Le ministre de la Justice Bertrand St-Arnaud croit qu'il serait préférable d'un point de vue juridique de se prévaloir de la possibilité de soustraire le projet de loi sur la laïcité à la Charte canadienne des droits et libertés de la personne.

St-Arnaud souhaite la clause dérogatoire pour la charte

Que Pauline Marois ait pour la première fois indiqué, ce matin, qu'elle utilisera s'il le faut la clause dérogatoire pour protéger la Charte des valeurs constitue une victoire pour son ministre sortant de la Justice, Bertrand St-Arnaud.
Au début de la campagne, des confidences internes recueillies par Le Soleil avaient permis d'apprendre que M. St-Arnaud - derrière des portes closes- s'était montré favorable au recours à la disposition dérogatoire pour assurer la survie de la Charte des valeurs québécoises devant les tribunaux.
M. St-Arnaud croit depuis plusieurs mois qu'il serait préférable, d'un point de vue juridique, de recourir à cette disposition permettant de soustraire le projet de loi 60 à la Charte canadienne des droits et libertés de la personne, d'après ce qui avait alors été rapporté au Soleil.
Jusque-là, aucun écho du genre n'avait filtré des discussions internes du gouvernement. Publiquement, Pauline Marois s'était toujours évertuée à répéter qu'il n'était pas nécessaire de recourir à ce moyen exceptionnel, rappelions-nous.
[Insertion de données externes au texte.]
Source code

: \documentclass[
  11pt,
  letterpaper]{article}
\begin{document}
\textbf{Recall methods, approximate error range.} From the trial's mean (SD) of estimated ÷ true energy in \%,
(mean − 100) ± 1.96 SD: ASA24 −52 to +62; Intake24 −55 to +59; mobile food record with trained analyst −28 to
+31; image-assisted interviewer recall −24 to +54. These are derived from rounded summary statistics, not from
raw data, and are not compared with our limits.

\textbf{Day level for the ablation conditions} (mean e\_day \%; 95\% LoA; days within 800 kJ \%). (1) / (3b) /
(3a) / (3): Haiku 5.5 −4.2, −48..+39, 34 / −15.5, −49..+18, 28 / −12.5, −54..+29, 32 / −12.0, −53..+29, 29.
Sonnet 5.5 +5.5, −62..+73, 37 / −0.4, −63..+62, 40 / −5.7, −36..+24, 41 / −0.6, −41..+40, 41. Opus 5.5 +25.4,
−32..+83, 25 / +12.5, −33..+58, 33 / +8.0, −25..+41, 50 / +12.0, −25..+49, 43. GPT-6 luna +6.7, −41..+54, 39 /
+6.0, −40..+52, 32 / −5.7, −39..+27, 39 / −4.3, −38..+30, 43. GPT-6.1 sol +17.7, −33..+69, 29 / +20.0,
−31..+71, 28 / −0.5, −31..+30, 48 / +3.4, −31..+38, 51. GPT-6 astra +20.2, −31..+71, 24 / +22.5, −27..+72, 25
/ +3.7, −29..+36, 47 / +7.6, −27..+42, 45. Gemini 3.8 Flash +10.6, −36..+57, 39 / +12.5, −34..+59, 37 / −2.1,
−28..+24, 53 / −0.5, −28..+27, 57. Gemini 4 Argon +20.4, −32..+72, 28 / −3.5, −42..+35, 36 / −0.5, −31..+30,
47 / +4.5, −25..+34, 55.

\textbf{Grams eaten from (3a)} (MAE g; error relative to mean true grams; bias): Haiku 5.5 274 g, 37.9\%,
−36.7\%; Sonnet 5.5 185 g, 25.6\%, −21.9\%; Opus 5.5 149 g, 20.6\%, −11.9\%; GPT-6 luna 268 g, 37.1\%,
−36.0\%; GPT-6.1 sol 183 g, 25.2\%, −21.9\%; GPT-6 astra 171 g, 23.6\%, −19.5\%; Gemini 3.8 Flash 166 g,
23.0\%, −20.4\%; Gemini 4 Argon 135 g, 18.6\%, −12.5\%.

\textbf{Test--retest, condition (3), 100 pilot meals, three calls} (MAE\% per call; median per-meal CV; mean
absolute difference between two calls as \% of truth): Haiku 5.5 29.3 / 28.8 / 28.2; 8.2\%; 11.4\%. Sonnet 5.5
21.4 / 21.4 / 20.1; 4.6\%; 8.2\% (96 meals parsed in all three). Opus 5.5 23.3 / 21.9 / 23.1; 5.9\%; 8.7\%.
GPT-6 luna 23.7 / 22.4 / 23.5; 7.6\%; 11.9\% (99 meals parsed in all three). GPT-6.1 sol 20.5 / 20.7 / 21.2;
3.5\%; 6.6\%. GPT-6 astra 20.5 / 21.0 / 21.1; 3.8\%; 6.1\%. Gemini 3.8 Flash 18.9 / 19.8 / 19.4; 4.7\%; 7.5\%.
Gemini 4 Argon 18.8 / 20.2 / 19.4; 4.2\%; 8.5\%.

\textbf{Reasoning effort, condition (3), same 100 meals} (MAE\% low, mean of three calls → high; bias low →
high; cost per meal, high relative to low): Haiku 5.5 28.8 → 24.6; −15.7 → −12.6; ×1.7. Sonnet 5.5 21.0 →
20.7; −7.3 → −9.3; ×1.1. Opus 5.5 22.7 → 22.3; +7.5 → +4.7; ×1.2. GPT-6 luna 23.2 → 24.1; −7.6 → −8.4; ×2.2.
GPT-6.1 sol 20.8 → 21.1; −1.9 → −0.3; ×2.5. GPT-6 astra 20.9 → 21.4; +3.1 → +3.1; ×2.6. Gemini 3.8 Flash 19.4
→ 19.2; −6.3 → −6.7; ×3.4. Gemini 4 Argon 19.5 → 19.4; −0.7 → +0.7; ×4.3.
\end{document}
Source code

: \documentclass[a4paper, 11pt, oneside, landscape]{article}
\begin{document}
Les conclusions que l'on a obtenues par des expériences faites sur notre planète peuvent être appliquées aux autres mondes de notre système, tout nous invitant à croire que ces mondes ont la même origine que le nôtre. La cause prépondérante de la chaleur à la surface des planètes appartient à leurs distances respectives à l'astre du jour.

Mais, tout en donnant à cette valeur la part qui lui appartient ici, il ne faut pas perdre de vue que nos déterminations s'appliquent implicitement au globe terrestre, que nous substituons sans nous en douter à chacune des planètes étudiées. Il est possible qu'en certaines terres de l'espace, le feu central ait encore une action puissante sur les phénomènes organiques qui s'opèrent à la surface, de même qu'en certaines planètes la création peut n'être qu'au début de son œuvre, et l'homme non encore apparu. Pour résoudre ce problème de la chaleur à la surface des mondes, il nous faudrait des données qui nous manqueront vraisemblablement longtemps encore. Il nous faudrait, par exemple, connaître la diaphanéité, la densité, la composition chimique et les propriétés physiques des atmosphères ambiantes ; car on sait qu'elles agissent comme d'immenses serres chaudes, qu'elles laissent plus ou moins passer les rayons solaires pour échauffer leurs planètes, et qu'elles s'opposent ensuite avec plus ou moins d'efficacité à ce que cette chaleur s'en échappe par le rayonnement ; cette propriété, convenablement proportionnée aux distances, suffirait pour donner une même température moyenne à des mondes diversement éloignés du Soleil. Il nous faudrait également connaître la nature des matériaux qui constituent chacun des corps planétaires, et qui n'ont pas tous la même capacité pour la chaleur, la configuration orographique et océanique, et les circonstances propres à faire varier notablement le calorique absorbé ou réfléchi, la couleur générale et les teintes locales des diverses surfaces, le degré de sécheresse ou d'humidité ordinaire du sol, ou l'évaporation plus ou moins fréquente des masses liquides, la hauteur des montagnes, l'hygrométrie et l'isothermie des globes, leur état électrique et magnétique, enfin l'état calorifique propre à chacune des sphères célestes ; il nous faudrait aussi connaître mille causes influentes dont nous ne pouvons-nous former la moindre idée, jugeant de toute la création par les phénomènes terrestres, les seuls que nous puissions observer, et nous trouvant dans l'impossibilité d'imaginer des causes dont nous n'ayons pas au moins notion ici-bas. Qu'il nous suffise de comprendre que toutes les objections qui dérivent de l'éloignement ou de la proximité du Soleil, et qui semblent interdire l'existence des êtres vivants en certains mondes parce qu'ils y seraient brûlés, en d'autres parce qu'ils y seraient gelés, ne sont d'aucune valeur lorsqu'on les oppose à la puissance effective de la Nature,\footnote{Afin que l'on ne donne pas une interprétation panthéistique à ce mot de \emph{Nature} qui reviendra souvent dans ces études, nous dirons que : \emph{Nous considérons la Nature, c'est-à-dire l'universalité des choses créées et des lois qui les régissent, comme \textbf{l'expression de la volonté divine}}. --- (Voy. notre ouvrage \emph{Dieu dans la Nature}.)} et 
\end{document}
Le projet de loi 60 repose sur des assises juridiques solides, répétait la chef du Parti québécois et première ministre, Pauline Marois.
Impossible de savoir si le plaidoyer du ministre St-Arnaud visait simplement à assurer une assurance supplémentaire au projet gouvernemental ou si lui-même estimait que cette protection est une absolue nécessité. Il avait refusé de commenter nos informations.
La disposition dérogatoire «n'est pas une maladie honteuse», pensait, et doit toujours penser, le ministre de la Justice, selon un interlocuteur.
Les partis d'opposition laissent entendre depuis des semaines que le gouvernement Marois veut éviter de recourir à la disposition dérogatoire dans l'espoir d'essuyer un éventuel refus de la Cour suprême du Canada et ainsi mousser le projet souverainiste.
C'est cette dernière interprétation que Mme Marois a voulu tuer dans l'oeuf ce matin.